Когда я ушла от Пинат, давно перевалило за полдень. Мне пришлось почти бежать до книжного магазина, чтобы встретиться с твоим отцом. И всю дорогу я так широко улыбалась, не в силах сдерживаться, что встречавшиеся мне люди замечали мое счастье и улыбались в ответ.
Как только я увидела твоего отца, то сразу выпалила:
— Через неделю или две я уйду от мужа!
Я вся дрожала от волнения и гордости.
— Это правда? — спросил он, тоже дрожа.
— Правда, — подтвердила я.
Джимми Лю сжимал мои руки, и мы смеялись со слезами на глазах.
Если бы твой отец был еще жив, он бы согласился со мной. Уже тогда мы знали, что всегда будем вместе. Я не понимаю, как два незнакомца осознали это, откуда взялась такая уверенность. Но, может, все случилось таким образом: когда он выложил на стол фотографию четырех дочерей своей знакомой, он просил моей руки. А когда я прибежала к нему и сказала, что ухожу от мужа, я согласилась. И с того момента мы были вместе, два человека с одним сердцем.
— А дальше? — спрашивал он меня. — Что нам делать дальше?
— Надо немного подождать. Дождаться подходящего времени, чтобы я могла уйти.
Мы составили план. Подготовившись к бегству, я позвоню Джимми по телефону ночью, когда все уснут, и скажу ему что-нибудь простое и короткое. Например: «Буду завтра».
Но твой отец, такой романтик, предложил другую фразу, которая стала для нас тайным знаком: «Открой дверь, и ты увидишь горы». Это классическое высказывание означает, что человек готов воспользоваться возможностями, которые открываются перед ним.
Джимми Лю должен был ответить: «Давай перейдем через эти горы». А на следующий день он встретит нас с Данру в порту, возле будки, торгующей билетами до острова Чунминдао. Там мы сядем на машину, которая довезет нас до жилища Пинат.

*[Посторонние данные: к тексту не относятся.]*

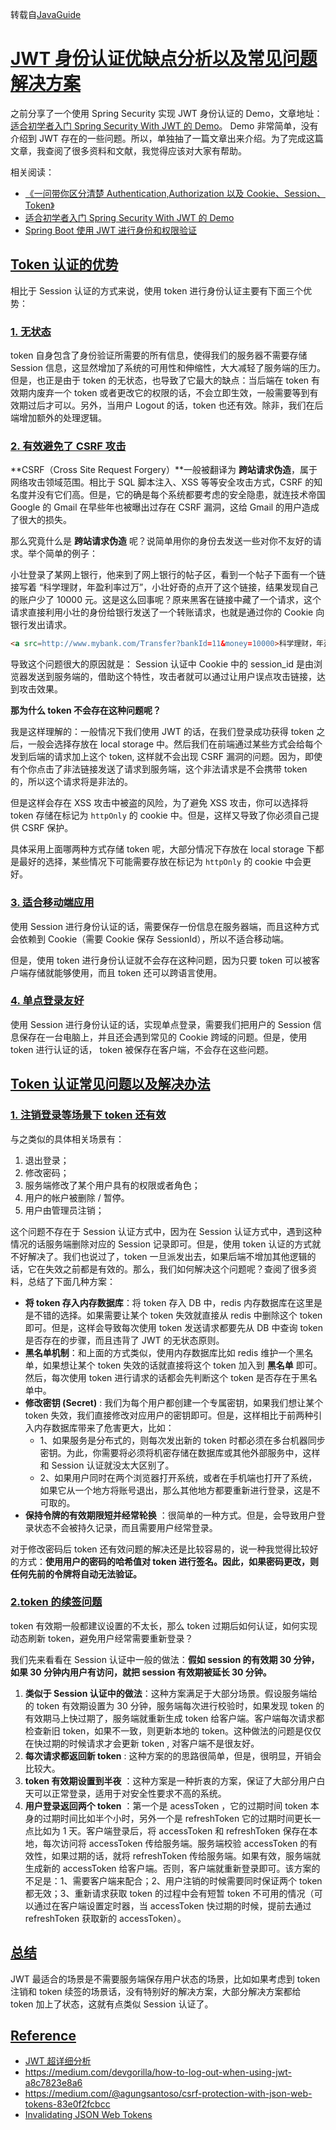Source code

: 转载自[JavaGuide](https://snailclimb.top/JavaGuide/#/docs/system-design/authority-certification/JWT-advantages-and-disadvantages)



# [JWT 身份认证优缺点分析以及常见问题解决方案](https://snailclimb.top/JavaGuide/#/docs/system-design/authority-certification/JWT-advantages-and-disadvantages?id=jwt-身份认证优缺点分析以及常见问题解决方案)

之前分享了一个使用 Spring Security 实现 JWT 身份认证的 Demo，文章地址：[适合初学者入门 Spring Security With JWT 的 Demo](https://mp.weixin.qq.com/s?__biz=Mzg2OTA0Njk0OA==&mid=2247485622&idx=1&sn=e9750ed63c47457ba1896db8dfceac6a&chksm=cea2477df9d5ce6b7af20e582c6c60b7408a6459b05b849394c45f04664d1651510bdee029f7&token=684071313&lang=zh_CN&scene=21#wechat_redirect)。 Demo 非常简单，没有介绍到 JWT 存在的一些问题。所以，单独抽了一篇文章出来介绍。为了完成这篇文章，我查阅了很多资料和文献，我觉得应该对大家有帮助。

相关阅读：

- [《一问带你区分清楚 Authentication,Authorization 以及 Cookie、Session、Token》](https://mp.weixin.qq.com/s?__biz=Mzg2OTA0Njk0OA==&mid=2247485626&idx=1&sn=3247aa9000693dd692de8a04ccffeec1&chksm=cea24771f9d5ce675ea0203633a95b68bfe412dc6a9d05f22d221161147b76161d1b470d54b3&token=684071313&lang=zh_CN&scene=21#wechat_redirect)
- [适合初学者入门 Spring Security With JWT 的 Demo](https://mp.weixin.qq.com/s?__biz=Mzg2OTA0Njk0OA==&mid=2247485622&idx=1&sn=e9750ed63c47457ba1896db8dfceac6a&chksm=cea2477df9d5ce6b7af20e582c6c60b7408a6459b05b849394c45f04664d1651510bdee029f7&token=684071313&lang=zh_CN&scene=21#wechat_redirect)
- [Spring Boot 使用 JWT 进行身份和权限验证](https://mp.weixin.qq.com/s?__biz=Mzg2OTA0Njk0OA==&mid=2247485640&idx=1&sn=0ff147808318d53b371f16bb730c96ef&chksm=cea24703f9d5ce156ba67662f6f3f482330e8e6ebd9d44c61bf623083e9b941d8a180db6b0ea&token=1533246333&lang=zh_CN#rd)

## [Token 认证的优势](https://snailclimb.top/JavaGuide/#/docs/system-design/authority-certification/JWT-advantages-and-disadvantages?id=token-认证的优势)

相比于 Session 认证的方式来说，使用 token 进行身份认证主要有下面三个优势：

### [1. 无状态](https://snailclimb.top/JavaGuide/#/docs/system-design/authority-certification/JWT-advantages-and-disadvantages?id=_1无状态)

token 自身包含了身份验证所需要的所有信息，使得我们的服务器不需要存储 Session 信息，这显然增加了系统的可用性和伸缩性，大大减轻了服务端的压力。但是，也正是由于 token 的无状态，也导致了它最大的缺点：当后端在 token 有效期内废弃一个 token 或者更改它的权限的话，不会立即生效，一般需要等到有效期过后才可以。另外，当用户 Logout 的话，token 也还有效。除非，我们在后端增加额外的处理逻辑。

### [2. 有效避免了 CSRF 攻击](https://snailclimb.top/JavaGuide/#/docs/system-design/authority-certification/JWT-advantages-and-disadvantages?id=_2有效避免了csrf-攻击)

**CSRF（Cross Site Request Forgery）**一般被翻译为 **跨站请求伪造**，属于网络攻击领域范围。相比于 SQL 脚本注入、XSS 等等安全攻击方式，CSRF 的知名度并没有它们高。但是，它的确是每个系统都要考虑的安全隐患，就连技术帝国 Google 的 Gmail 在早些年也被曝出过存在 CSRF 漏洞，这给 Gmail 的用户造成了很大的损失。

那么究竟什么是 **跨站请求伪造** 呢？说简单用你的身份去发送一些对你不友好的请求。举个简单的例子：

小壮登录了某网上银行，他来到了网上银行的帖子区，看到一个帖子下面有一个链接写着 “科学理财，年盈利率过万”，小壮好奇的点开了这个链接，结果发现自己的账户少了 10000 元。这是这么回事呢？原来黑客在链接中藏了一个请求，这个请求直接利用小壮的身份给银行发送了一个转账请求，也就是通过你的 Cookie 向银行发出请求。

```html
<a src=http://www.mybank.com/Transfer?bankId=11&money=10000>科学理财，年盈利率过万</>
```

导致这个问题很大的原因就是： Session 认证中 Cookie 中的 session_id 是由浏览器发送到服务端的，借助这个特性，攻击者就可以通过让用户误点攻击链接，达到攻击效果。

**那为什么 token 不会存在这种问题呢？**

我是这样理解的：一般情况下我们使用 JWT 的话，在我们登录成功获得 token 之后，一般会选择存放在 local storage 中。然后我们在前端通过某些方式会给每个发到后端的请求加上这个 token, 这样就不会出现 CSRF 漏洞的问题。因为，即使有个你点击了非法链接发送了请求到服务端，这个非法请求是不会携带 token 的，所以这个请求将是非法的。

但是这样会存在 XSS 攻击中被盗的风险，为了避免 XSS 攻击，你可以选择将 token 存储在标记为 `httpOnly` 的 cookie 中。但是，这样又导致了你必须自己提供 CSRF 保护。

具体采用上面哪两种方式存储 token 呢，大部分情况下存放在 local storage 下都是最好的选择，某些情况下可能需要存放在标记为 `httpOnly` 的 cookie 中会更好。

### [3. 适合移动端应用](https://snailclimb.top/JavaGuide/#/docs/system-design/authority-certification/JWT-advantages-and-disadvantages?id=_3适合移动端应用)

使用 Session 进行身份认证的话，需要保存一份信息在服务器端，而且这种方式会依赖到 Cookie（需要 Cookie 保存 SessionId），所以不适合移动端。

但是，使用 token 进行身份认证就不会存在这种问题，因为只要 token 可以被客户端存储就能够使用，而且 token 还可以跨语言使用。

### [4. 单点登录友好](https://snailclimb.top/JavaGuide/#/docs/system-design/authority-certification/JWT-advantages-and-disadvantages?id=_4单点登录友好)

使用 Session 进行身份认证的话，实现单点登录，需要我们把用户的 Session 信息保存在一台电脑上，并且还会遇到常见的 Cookie 跨域的问题。但是，使用 token 进行认证的话， token 被保存在客户端，不会存在这些问题。

## [Token 认证常见问题以及解决办法](https://snailclimb.top/JavaGuide/#/docs/system-design/authority-certification/JWT-advantages-and-disadvantages?id=token-认证常见问题以及解决办法)

### [1. 注销登录等场景下 token 还有效](https://snailclimb.top/JavaGuide/#/docs/system-design/authority-certification/JWT-advantages-and-disadvantages?id=_1注销登录等场景下-token-还有效)

与之类似的具体相关场景有：

1. 退出登录；
2. 修改密码；
3. 服务端修改了某个用户具有的权限或者角色；
4. 用户的帐户被删除 / 暂停。
5. 用户由管理员注销；

这个问题不存在于 Session 认证方式中，因为在 Session 认证方式中，遇到这种情况的话服务端删除对应的 Session 记录即可。但是，使用 token 认证的方式就不好解决了。我们也说过了，token 一旦派发出去，如果后端不增加其他逻辑的话，它在失效之前都是有效的。那么，我们如何解决这个问题呢？查阅了很多资料，总结了下面几种方案：

- **将 token 存入内存数据库**：将 token 存入 DB 中，redis 内存数据库在这里是是不错的选择。如果需要让某个 token 失效就直接从 redis 中删除这个 token 即可。但是，这样会导致每次使用 token 发送请求都要先从 DB 中查询 token 是否存在的步骤，而且违背了 JWT 的无状态原则。
- **黑名单机制**：和上面的方式类似，使用内存数据库比如 redis 维护一个黑名单，如果想让某个 token 失效的话就直接将这个 token 加入到 **黑名单** 即可。然后，每次使用 token 进行请求的话都会先判断这个 token 是否存在于黑名单中。
- **修改密钥 (Secret)** : 我们为每个用户都创建一个专属密钥，如果我们想让某个 token 失效，我们直接修改对应用户的密钥即可。但是，这样相比于前两种引入内存数据库带来了危害更大，比如：
  - 1、如果服务是分布式的，则每次发出新的 token 时都必须在多台机器同步密钥。为此，你需要将必须将机密存储在数据库或其他外部服务中，这样和 Session 认证就没太大区别了。
  - 2、如果用户同时在两个浏览器打开系统，或者在手机端也打开了系统，如果它从一个地方将账号退出，那么其他地方都要重新进行登录，这是不可取的。
- **保持令牌的有效期限短并经常轮换** ：很简单的一种方式。但是，会导致用户登录状态不会被持久记录，而且需要用户经常登录。

对于修改密码后 token 还有效问题的解决还是比较容易的，说一种我觉得比较好的方式：**使用用户的密码的哈希值对 token 进行签名。因此，如果密码更改，则任何先前的令牌将自动无法验证。**

### [2.token 的续签问题](https://snailclimb.top/JavaGuide/#/docs/system-design/authority-certification/JWT-advantages-and-disadvantages?id=_2token-的续签问题)

token 有效期一般都建议设置的不太长，那么 token 过期后如何认证，如何实现动态刷新 token，避免用户经常需要重新登录？

我们先来看看在 Session 认证中一般的做法：**假如 session 的有效期 30 分钟，如果 30 分钟内用户有访问，就把 session 有效期被延长 30 分钟。**

1. **类似于 Session 认证中的做法**：这种方案满足于大部分场景。假设服务端给的 token 有效期设置为 30 分钟，服务端每次进行校验时，如果发现 token 的有效期马上快过期了，服务端就重新生成 token 给客户端。客户端每次请求都检查新旧 token，如果不一致，则更新本地的 token。这种做法的问题是仅仅在快过期的时候请求才会更新 token , 对客户端不是很友好。
2. **每次请求都返回新 token** : 这种方案的的思路很简单，但是，很明显，开销会比较大。
3. **token 有效期设置到半夜** ：这种方案是一种折衷的方案，保证了大部分用户白天可以正常登录，适用于对安全性要求不高的系统。
4. **用户登录返回两个 token** ：第一个是 acessToken ，它的过期时间 token 本身的过期时间比如半个小时，另外一个是 refreshToken 它的过期时间更长一点比如为 1 天。客户端登录后，将 accessToken 和 refreshToken 保存在本地，每次访问将 accessToken 传给服务端。服务端校验 accessToken 的有效性，如果过期的话，就将 refreshToken 传给服务端。如果有效，服务端就生成新的 accessToken 给客户端。否则，客户端就重新登录即可。该方案的不足是：1、需要客户端来配合；2、用户注销的时候需要同时保证两个 token 都无效；3、重新请求获取 token 的过程中会有短暂 token 不可用的情况（可以通过在客户端设置定时器，当 accessToken 快过期的时候，提前去通过 refreshToken 获取新的 accessToken）。

## [总结](https://snailclimb.top/JavaGuide/#/docs/system-design/authority-certification/JWT-advantages-and-disadvantages?id=总结)

JWT 最适合的场景是不需要服务端保存用户状态的场景，比如如果考虑到 token 注销和 token 续签的场景话，没有特别好的解决方案，大部分解决方案都给 token 加上了状态，这就有点类似 Session 认证了。

## [Reference](https://snailclimb.top/JavaGuide/#/docs/system-design/authority-certification/JWT-advantages-and-disadvantages?id=reference)

- [JWT 超详细分析](https://learnku.com/articles/17883?order_by=vote_count&)
- https://medium.com/devgorilla/how-to-log-out-when-using-jwt-a8c7823e8a6
- https://medium.com/@agungsantoso/csrf-protection-with-json-web-tokens-83e0f2fcbcc
- [Invalidating JSON Web Tokens](https://stackoverflow.com/questions/21978658/invalidating-json-web-tokens)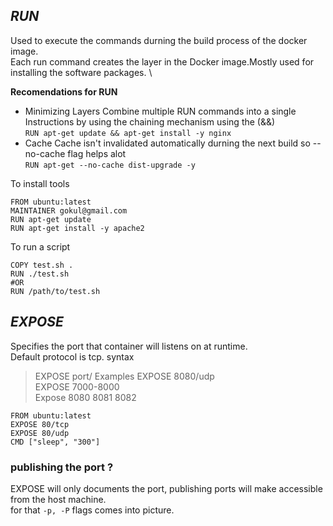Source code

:## ***RUN***

Used to execute the commands durning the build process of the docker image. \
Each run command creates the layer in the Docker image.Mostly used for installing the software packages. \

**Recomendations for RUN**
* Minimizing Layers
     Combine multiple RUN commands into a single Instructions by using the chaining mechanism using the (&&)       
          `RUN apt-get update && apt-get install -y nginx`
* Cache
     Cache isn't invalidated automatically durning the next build so --no-cache flag helps alot \
                 `RUN apt-get --no-cache dist-upgrade -y`

To install tools 
```
FROM ubuntu:latest
MAINTAINER gokul@gmail.com
RUN apt-get update
RUN apt-get install -y apache2
```
To run a script
```
COPY test.sh .
RUN ./test.sh
#OR
RUN /path/to/test.sh
```


## ***EXPOSE***

Specifies the port that container will listens on at runtime. \
Default protocol is tcp.
syntax
 > EXPOSE port/<protocol>
Examples
 > EXPOSE 8080/udp \
 >  EXPOSE 7000-8000 \
 > Expose 8080 8081 8082
```
FROM ubuntu:latest
EXPOSE 80/tcp
EXPOSE 80/udp
CMD ["sleep", "300"]
```

### publishing the port ? 
EXPOSE will only documents the port, publishing ports will make accessible from the host machine. \
for that `-p, -P` flags comes into picture.


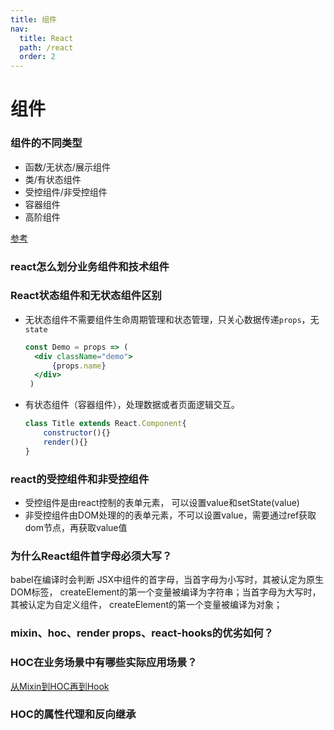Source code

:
 ```yaml
---
title: 组件
nav:
  title: React
  path: /react
  order: 2
---
```



# 组件
### 组件的不同类型
- 函数/无状态/展示组件
- 类/有状态组件
- 受控组件/非受控组件
- 容器组件
- 高阶组件

[参考](https://www.cnblogs.com/fundebug/p/10953170.html)

### react怎么划分业务组件和技术组件

### React状态组件和无状态组件区别
- 无状态组件不需要组件生命周期管理和状态管理，只关心数据传递`props`，无`state`
  ```jsx
  const Demo = props => (
    <div className="demo">
        {props.name}
    </div>
   )
  ```
- 有状态组件（容器组件），处理数据或者页面逻辑交互。
  ```jsx
  class Title extends React.Component{
      constructor(){}
      render(){}
  }
  ```

### react的受控组件和非受控组件
- 受控组件是由react控制的表单元素， 可以设置value和setState(value)
- 非受控组件由DOM处理的的表单元素，不可以设置value，需要通过ref获取dom节点，再获取value值

### 为什么React组件首字母必须大写？
babel在编译时会判断 JSX中组件的首字母，当首字母为小写时，其被认定为原生DOM标签， createElement的第一个变量被编译为字符串；当首字母为大写时，其被认定为自定义组件， createElement的第一个变量被编译为对象；

### mixin、hoc、render props、react-hooks的优劣如何？

### HOC在业务场景中有哪些实际应用场景？
[从Mixin到HOC再到Hook](https://juejin.cn/post/6844903815762673671#heading-21)

### HOC的属性代理和反向继承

В тот день, вернувшись домой, я уже видела свою жизнь как историю со счастливым концом. Я смотрела на дом и думала, что скоро не буду заключенной в этих стенах, среди всех горестей, запертых здесь.
Я слышала, как мать Вэнь Фу кричит на кухарку, и представляла свою простую и спокойную трапезу без подкатывающего к горлу комка. Увидев, как мой муж выходит из дома, я подумала, что скоро перестану сдирать с себя кожу, чтобы вместе с ней смыть его прикосновения. Видя, как Данру краешком глаза наблюдает за отцом, я думала, что скоро мой сын сможет играть и смеяться, не вздрагивая и не оглядываясь.
А потом я увидела собственного отца, сгорбленного, тихо идущего в кабинет. Мне показалось, что еще никогда я не видела его таким слабым. И тогда я вспомнила. Отец! Если я уйду, Вэнь Фу отдаст его на казнь как предателя!
Я быстро поднялась в свою комнату и принялась спорить с собой. То я думала, что должна позволить отцу отправиться в тюрьму. В конце концов, он сам выбрал свою судьбу, так пусть сам и страдает.
В голову одно за другим приходили оправдания. Это он плохо обращался с мамой! Это он отказывался встречаться со мной, когда я была маленькой. Это он отдал меня замуж за плохого человека, и ему было плевать, что меня ожидает в этом браке. Почему я должна жертвовать своим счастьем ради него? Мы никогда не любили друг друга.
Однако, размышляя в этом духе, я чувствовала себя похожей на Вэнь Фу. И оттого освободила сердце от подобных мыслей и тихо простила себя за них.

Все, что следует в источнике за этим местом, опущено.